At the hearing, the FAA argued that after the collision the Cessna was not airworthy because it did not conform with its type certificate until someone inspected it and compared it to the Cessna manual to confirm that it did, in fact, conform to the type certificate. Ironically, both of the FAA inspectors who testified at the hearing admitted they did not review the Cessna's type certificate or the supplemental type certificate ("STC") applicable to the Flint Aero tip tanks to determine whether the Cessna complied with its type certificate.

The airman argued that the STC was a modification to the Cessna's original type certificate and, as a result, it was necessary to actually review the aircraft’s type certificate, as modified by the tip tank STC in order to determine whether the aircraft was unairworthy under § 91.7(a). However, the ALJ disagreed and held the airman should have had the aircraft inspected after the collision before flying it.  As a result, he concluded that the airman was aware of the potentially unsafe condition when he operated the aircraft after the collision in a violation of § 91.7(a). The airman then appealed to the full Board arguing, among other things, that the FAA did not meet its burden of proving the § 91.7(a) violation.

The Board initially observed that the FAA may prove a § 91.7(a) violation by either showing that (1) an aircraft did not comply with its type certificate or (2) the aircraft was not in a condition for safe operation. With respect to the first prong of the test, the Board noted the absence of the Cessna's type certificate, type certificate data sheet, applicable airworthiness directives, or STCs in the record and the lack of testimony that the FAA inspectors reviewed those documents to determine whether the Cessna complied with its type certificate or STCs.

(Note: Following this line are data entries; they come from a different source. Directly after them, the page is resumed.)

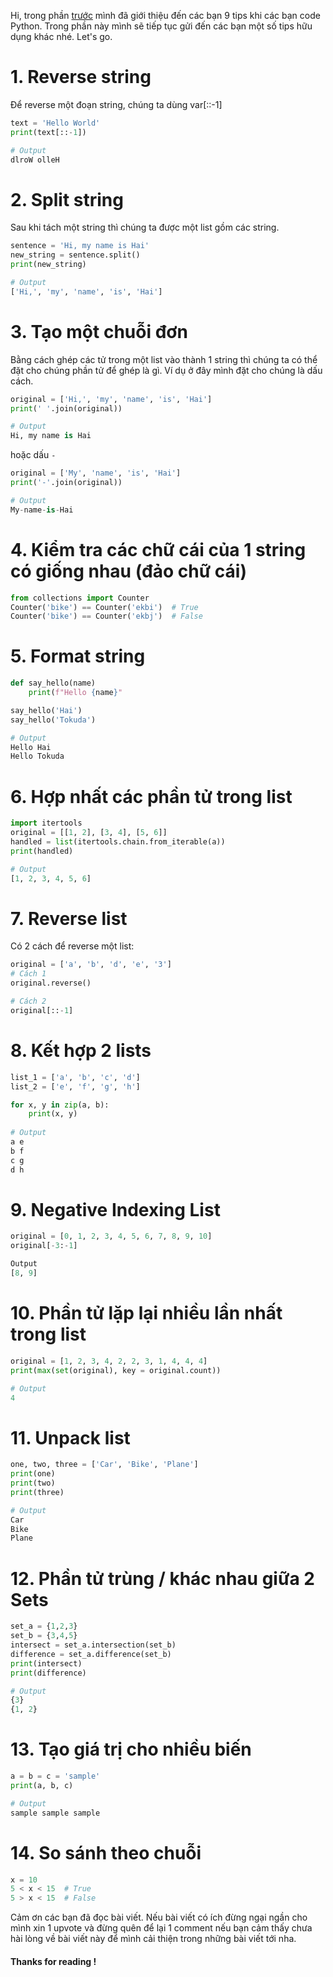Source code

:Hi, trong phần [trước](https://viblo.asia/p/python-mot-so-tips-khi-code-phan-1-V3m5W0RQKO7) mình đã giới thiệu đến các bạn 9 tips khi các bạn code Python. Trong phần này mình sẽ tiếp tục gửi đến các bạn một số tips hữu dụng khác nhé. Let's go.

# 1. Reverse string
Để reverse một đoạn string, chúng ta dùng var[::-1] 
```python
text = 'Hello World'
print(text[::-1])

# Output
dlroW olleH
```

# 2. Split string 
Sau khi tách một string thì chúng ta được một list gồm các string.
```python
sentence = 'Hi, my name is Hai'
new_string = sentence.split()
print(new_string)

# Output 
['Hi,', 'my', 'name', 'is', 'Hai']
```

# 3. Tạo một chuỗi đơn
Bằng cách ghép các tử trong một list vào thành 1 string thì chúng ta có thể đặt cho chúng phần tử để ghép là gì. Ví dụ ở đây mình đặt cho chúng là dấu cách.
```python
original = ['Hi,', 'my', 'name', 'is', 'Hai']
print(' '.join(original))

# Output
Hi, my name is Hai
```
hoặc dấu `-`
```python
original = ['My', 'name', 'is', 'Hai']
print('-'.join(original))

# Output
My-name-is-Hai
```
# 4. Kiểm tra các chữ cái của 1 string có giống nhau (đảo chữ cái)
```python
from collections import Counter
Counter('bike') == Counter('ekbi')  # True
Counter('bike') == Counter('ekbj')  # False
```

# 5. Format string 
```python
def say_hello(name)
    print(f"Hello {name}"

say_hello('Hai')
say_hello('Tokuda')

# Output
Hello Hai
Hello Tokuda
```

# 6. Hợp nhất các phần tử trong list 
```python
import itertools
original = [[1, 2], [3, 4], [5, 6]]
handled = list(itertools.chain.from_iterable(a))
print(handled)

# Output
[1, 2, 3, 4, 5, 6]
```
# 7. Reverse list
Có 2 cách để reverse một list:
```python
original = ['a', 'b', 'd', 'e', '3']
# Cách 1 
original.reverse()

# Cách 2
original[::-1]
```

# 8. Kết hợp 2 lists 
```python
list_1 = ['a', 'b', 'c', 'd']
list_2 = ['e', 'f', 'g', 'h']

for x, y in zip(a, b):
    print(x, y)
    
# Output
a e
b f
c g
d h
```

# 9. Negative Indexing List
```python
original = [0, 1, 2, 3, 4, 5, 6, 7, 8, 9, 10] 
original[-3:-1] 

Output
[8, 9]
```

# 10. Phần tử lặp lại nhiều lần nhất trong list
```python
original = [1, 2, 3, 4, 2, 2, 3, 1, 4, 4, 4]
print(max(set(original), key = original.count))

# Output
4 
```

# 11. Unpack list
```python
one, two, three = ['Car', 'Bike', 'Plane']
print(one)
print(two)
print(three)

# Output
Car
Bike
Plane
```

# 12. Phần tử trùng / khác nhau giữa 2 Sets
```python
set_a = {1,2,3}
set_b = {3,4,5}
intersect = set_a.intersection(set_b)
difference = set_a.difference(set_b)
print(intersect)
print(difference)

# Output
{3}
{1, 2}
```
# 13. Tạo giá trị cho nhiều biến 
```python
a = b = c = 'sample'
print(a, b, c)

# Output
sample sample sample
```

# 14. So sánh theo chuỗi
```python
x = 10
5 < x < 15  # True
5 > x < 15  # False
```

Cảm ơn các bạn đã đọc bài viết. Nếu bài viết có ích đừng ngại ngần cho mình xin 1 upvote và đừng quên để lại 1 comment nếu bạn cảm thấy chưa hài lòng về bài viết này để mình cải thiện trong những bài viết tới nha.

#### Thanks for reading !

Regarding the second prong, the Board cited its precedent which allows the FAA to simply prove whether the airman "knew or should have known" the aircraft was not in a condition for safe operation, rather than proving the airman had "actual knowledge" that the aircraft was not in a condition for safe operation. It also noted that "a collision resulting in visible damage further requires an aircraft to undergo an inspection to ensure its continued airworthiness."

The Board then concluded that the damage to the Cessna constituted both actual and implied knowledge on the airman's part that an inspection was necessary. However, that wasn't the end of the story. The Board then determined that the absence of the type certificate or substantive testimony on either of the two requisite prongs of the airworthiness test meant the FAA had only shown the aircraft "might not have been" in a condition for safe operation.

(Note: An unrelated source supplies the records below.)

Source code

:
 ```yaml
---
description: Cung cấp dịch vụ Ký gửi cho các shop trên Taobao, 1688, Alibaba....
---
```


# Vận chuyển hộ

The Board stated "[a]t this juncture, it is not clear to us that the Administrator fulfilled his burden in this regard by proving either the aircraft did not comply with its type certificate or was not in a condition for safe operation." As a result, the Board remanded the case to the ALJ asking him to provide specific factual findings to support his conclusions of law that the aircraft was not in a condition for safe operation.

What can we learn from this? Well, if you are ever involved in a situation that results in visible damage to your aircraft, even if it appears to be only scratched paint, the safe/conservative approach is to have an A&P inspect the aircraft and sign off on its airworthiness. Yes, this may cost a little money. However, it will be a lot less money than you would otherwise have to spend defending yourself in an enforcement action. And, if the FAA comes knocking alleging that you knew or should have known of a potentially unsafe condition with your aircraft and you operated it anyway, and you know the FAA will, you will have proof to the contrary.